November 18, 1999

 -To our lusts, perversions, reprobate minds -
What if God is "giving us up"?


"I will return again to My place till they acknowledge their offense. Then they will seek My face. In their affliction they will earnestly seek Me." (Hosea 5:15)

"Oh unhappy men, when God leaves them to themselves, and does not resist them in their lust," Martin Luther said. "You have the curse of God on you!"

Luther was warning about that most alarming of judgments: being "given up" by God.

Three times Romans 1 declares, "God gave them up;" and author John Young says, "He gave them up to the consequences of their chosen way of life" to heterosexual immorality, homosexual perversion, and a reprobate mind (Romans 1:24, 26, 28).

About sinning Israel, God said, "Ephraim is joined to his idols; leave him alone." (Hosea 4:17)

Pastor and author John McArthur says in his book, The Vanishing Conscience, "[The Apostle Paul] reveals that those who ignore or suppress their conscience risk a dreadful judgment: God ultimately abandons such people to the devastating effects of their own sin."

And Maurice Roberts in Banner of Truth says, "We are, as a civilization, rotating back to the state of affairs depicted by the Apostle Paul in the first chapter of the Epistle to the Romans. It is summed up in one word: Decadence. Society repeating the very vices which always provoke God to give the world over to its own sensuality and self-destruction."

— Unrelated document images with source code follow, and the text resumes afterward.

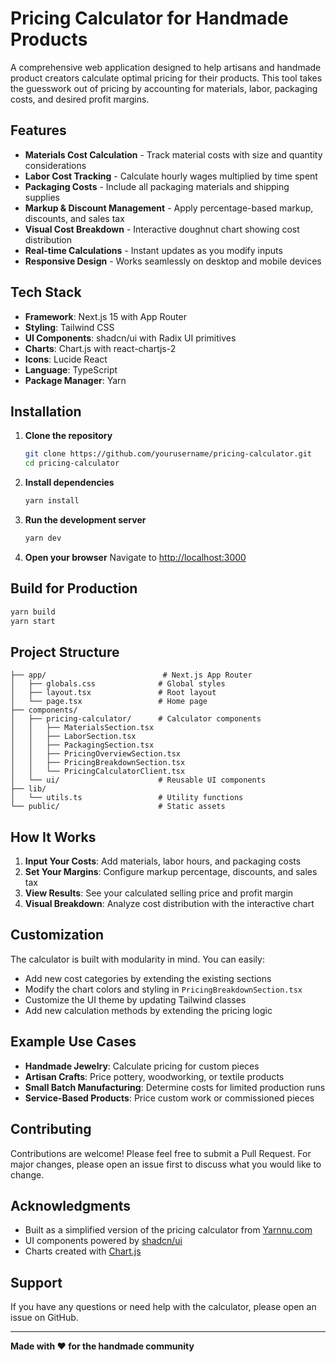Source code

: # Pricing Calculator for Handmade Products

A comprehensive web application designed to help artisans and handmade product creators calculate optimal pricing for their products. This tool takes the guesswork out of pricing by accounting for materials, labor, packaging costs, and desired profit margins.

## Features

- **Materials Cost Calculation** - Track material costs with size and quantity considerations
- **Labor Cost Tracking** - Calculate hourly wages multiplied by time spent
- **Packaging Costs** - Include all packaging materials and shipping supplies
- **Markup & Discount Management** - Apply percentage-based markup, discounts, and sales tax
- **Visual Cost Breakdown** - Interactive doughnut chart showing cost distribution
- **Real-time Calculations** - Instant updates as you modify inputs
- **Responsive Design** - Works seamlessly on desktop and mobile devices

## Tech Stack

- **Framework**: Next.js 15 with App Router
- **Styling**: Tailwind CSS
- **UI Components**: shadcn/ui with Radix UI primitives
- **Charts**: Chart.js with react-chartjs-2
- **Icons**: Lucide React
- **Language**: TypeScript
- **Package Manager**: Yarn

## Installation

1. **Clone the repository**
   ```bash
   git clone https://github.com/yourusername/pricing-calculator.git
   cd pricing-calculator
   ```

2. **Install dependencies**
   ```bash
   yarn install
   ```

3. **Run the development server**
   ```bash
   yarn dev
   ```

4. **Open your browser**
   Navigate to [http://localhost:3000](http://localhost:3000)

## Build for Production

```bash
yarn build
yarn start
```

## Project Structure

```
├── app/                          # Next.js App Router
│   ├── globals.css              # Global styles
│   ├── layout.tsx               # Root layout
│   └── page.tsx                 # Home page
├── components/
│   ├── pricing-calculator/      # Calculator components
│   │   ├── MaterialsSection.tsx
│   │   ├── LaborSection.tsx
│   │   ├── PackagingSection.tsx
│   │   ├── PricingOverviewSection.tsx
│   │   ├── PricingBreakdownSection.tsx
│   │   └── PricingCalculatorClient.tsx
│   └── ui/                      # Reusable UI components
├── lib/
│   └── utils.ts                 # Utility functions
└── public/                      # Static assets
```

## How It Works

1. **Input Your Costs**: Add materials, labor hours, and packaging costs
2. **Set Your Margins**: Configure markup percentage, discounts, and sales tax
3. **View Results**: See your calculated selling price and profit margin
4. **Visual Breakdown**: Analyze cost distribution with the interactive chart

## Customization

The calculator is built with modularity in mind. You can easily:
- Add new cost categories by extending the existing sections
- Modify the chart colors and styling in `PricingBreakdownSection.tsx`
- Customize the UI theme by updating Tailwind classes
- Add new calculation methods by extending the pricing logic

## Example Use Cases

- **Handmade Jewelry**: Calculate pricing for custom pieces
- **Artisan Crafts**: Price pottery, woodworking, or textile products
- **Small Batch Manufacturing**: Determine costs for limited production runs
- **Service-Based Products**: Price custom work or commissioned pieces

## Contributing

Contributions are welcome! Please feel free to submit a Pull Request. For major changes, please open an issue first to discuss what you would like to change.

## Acknowledgments

- Built as a simplified version of the pricing calculator from [Yarnnu.com](https://yarnnu.com)
- UI components powered by [shadcn/ui](https://ui.shadcn.com/)
- Charts created with [Chart.js](https://www.chartjs.org/)

## Support

If you have any questions or need help with the calculator, please open an issue on GitHub.

---

**Made with ❤️ for the handmade community**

Is God now abandoning us "to the devastating effects of our sin," and to our "own sensuality and destruction," where unrestrained sin becomes its own punishment?

Are we "risking a dreadful judgment"?

"That is exactly what we see happening in our nation," McArthur says. "It is also the record of human history nation after nation being abandoned by God after they first abandoned Him and became hopelessly enthralled with their own sin."

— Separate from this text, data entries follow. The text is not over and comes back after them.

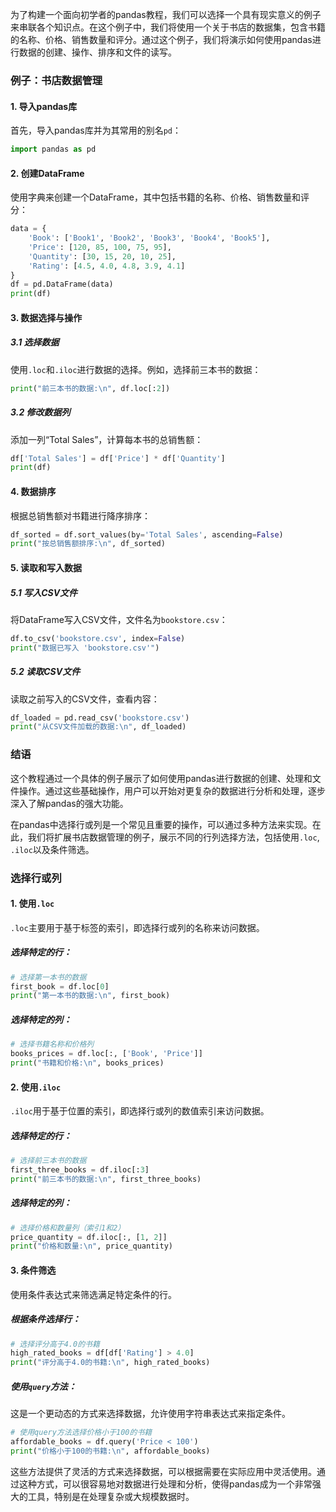 为了构建一个面向初学者的pandas教程，我们可以选择一个具有现实意义的例子来串联各个知识点。在这个例子中，我们将使用一个关于书店的数据集，包含书籍的名称、价格、销售数量和评分。通过这个例子，我们将演示如何使用pandas进行数据的创建、操作、排序和文件的读写。

### 例子：书店数据管理

#### 1. 导入pandas库
首先，导入pandas库并为其常用的别名`pd`：

```python
import pandas as pd
```

#### 2. 创建DataFrame
使用字典来创建一个DataFrame，其中包括书籍的名称、价格、销售数量和评分：

```python
data = {
    'Book': ['Book1', 'Book2', 'Book3', 'Book4', 'Book5'],
    'Price': [120, 85, 100, 75, 95],
    'Quantity': [30, 15, 20, 10, 25],
    'Rating': [4.5, 4.0, 4.8, 3.9, 4.1]
}
df = pd.DataFrame(data)
print(df)
```

#### 3. 数据选择与操作

##### 3.1 选择数据
使用`.loc`和`.iloc`进行数据的选择。例如，选择前三本书的数据：

```python
print("前三本书的数据:\n", df.loc[:2])
```

##### 3.2 修改数据列
添加一列“Total Sales”，计算每本书的总销售额：

```python
df['Total Sales'] = df['Price'] * df['Quantity']
print(df)
```

#### 4. 数据排序
根据总销售额对书籍进行降序排序：

```python
df_sorted = df.sort_values(by='Total Sales', ascending=False)
print("按总销售额排序:\n", df_sorted)
```

#### 5. 读取和写入数据
##### 5.1 写入CSV文件
将DataFrame写入CSV文件，文件名为`bookstore.csv`：

```python
df.to_csv('bookstore.csv', index=False)
print("数据已写入 'bookstore.csv'")
```

##### 5.2 读取CSV文件
读取之前写入的CSV文件，查看内容：

```python
df_loaded = pd.read_csv('bookstore.csv')
print("从CSV文件加载的数据:\n", df_loaded)
```

### 结语
这个教程通过一个具体的例子展示了如何使用pandas进行数据的创建、处理和文件操作。通过这些基础操作，用户可以开始对更复杂的数据进行分析和处理，逐步深入了解pandas的强大功能。


在pandas中选择行或列是一个常见且重要的操作，可以通过多种方法来实现。在此，我们将扩展书店数据管理的例子，展示不同的行列选择方法，包括使用`.loc`, `.iloc`以及条件筛选。

### 选择行或列

#### 1. 使用`.loc`
`.loc`主要用于基于标签的索引，即选择行或列的名称来访问数据。

##### 选择特定的行：
```python
# 选择第一本书的数据
first_book = df.loc[0]
print("第一本书的数据:\n", first_book)
```

##### 选择特定的列：
```python
# 选择书籍名称和价格列
books_prices = df.loc[:, ['Book', 'Price']]
print("书籍和价格:\n", books_prices)
```

#### 2. 使用`.iloc`
`.iloc`用于基于位置的索引，即选择行或列的数值索引来访问数据。

##### 选择特定的行：
```python
# 选择前三本书的数据
first_three_books = df.iloc[:3]
print("前三本书的数据:\n", first_three_books)
```

##### 选择特定的列：
```python
# 选择价格和数量列（索引1和2）
price_quantity = df.iloc[:, [1, 2]]
print("价格和数量:\n", price_quantity)
```

#### 3. 条件筛选
使用条件表达式来筛选满足特定条件的行。

##### 根据条件选择行：
```python
# 选择评分高于4.0的书籍
high_rated_books = df[df['Rating'] > 4.0]
print("评分高于4.0的书籍:\n", high_rated_books)
```

##### 使用`query`方法：
这是一个更动态的方式来选择数据，允许使用字符串表达式来指定条件。

```python
# 使用query方法选择价格小于100的书籍
affordable_books = df.query('Price < 100')
print("价格小于100的书籍:\n", affordable_books)
```

这些方法提供了灵活的方式来选择数据，可以根据需要在实际应用中灵活使用。通过这种方式，可以很容易地对数据进行处理和分析，使得pandas成为一个非常强大的工具，特别是在处理复杂或大规模数据时。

Francis Schaeffer wrote in Death in the City: "There is only one perspective we can have of the post-Christian world of our generation: an understanding that our culture and our country is under the wrath of God." Then he repeats, "Our [his emphasis] country is under the wrath of God." And again a few sentences later, "We are under the wrath of God."

Schaeffer also said: "[God] works in history on the basis of His character, and when His people and their culture turn away from Him, He works in history in judgment."

To contemplate such a reality is sobering.

But why shouldn't we be abandoned by God? What do we as a nation have to recommend ourselves, arrogant and imperious as we are, to a holy God? Why shouldn't we be forsaken by God when the blood of over 38 million of our aborted unborn cries to Him for justice, and our unblushing immorality heterosexual and homosexual rises to Him as a stench?

And why shouldn't God abandon us when we have deserted Him; when for generation we have increasingly been clamoring for Him to do leave us alone? Our word to Him, more and more been "get out, we no longer want You in our public life, we no longer want You in our schools, we no longer want Your values and standards, we no longer want You around"?

What could we say if God has taken us at our word and left us alone?

Is Luther's "curse of God" upon us, where we have been given over to our lusts, perversions and reprobate minds? Does this help explain our bold sin? Our self-absorption? Our murderous attitude toward our unborn? Our brazen filth and violence in our entertainment? Our indifference toward perversion? Our violence on our streets, or in our schools?

It could be. Archbishop Michael Ramsey says, "When men and nations turn away from God's laws, and prefer the courses dictated by pride and selfishness to the courses dictated by conscience, calamitous results follow. God is not absent from the contemporary scene; He is present, present in judgment through the catastrophes which follow human willfulness." Theologian Charles Hodge said: "[Men] array against themselves the wrath of God, who has revealed his purpose to abandon to the most degrading lusts those who apostatize from him...As they deserted God, so God abandoned them."

Our usual response toward any of this is denial, even disdain: "The Lord will do nothing, either good or bad!" (Zephaniah 1:12)

Our society urgently needs us in the pulpit to expound clearly on sin and judgment as Luther, Young, McArthur, Roberts, Schaeffer, Hodge, Ramsey and others have done. Our hearers may tremble. Let them tremble. Let us in the pulpit tremble first. Repentance may follow. However, if we truly love we will not hold back Truth.

There is hope. Hosea said that God would "return again to My place (leave them alone) till they acknowledge their offence. Then they will seek My face." (Hosea 5:15) God's purpose in leaving them was redemptive.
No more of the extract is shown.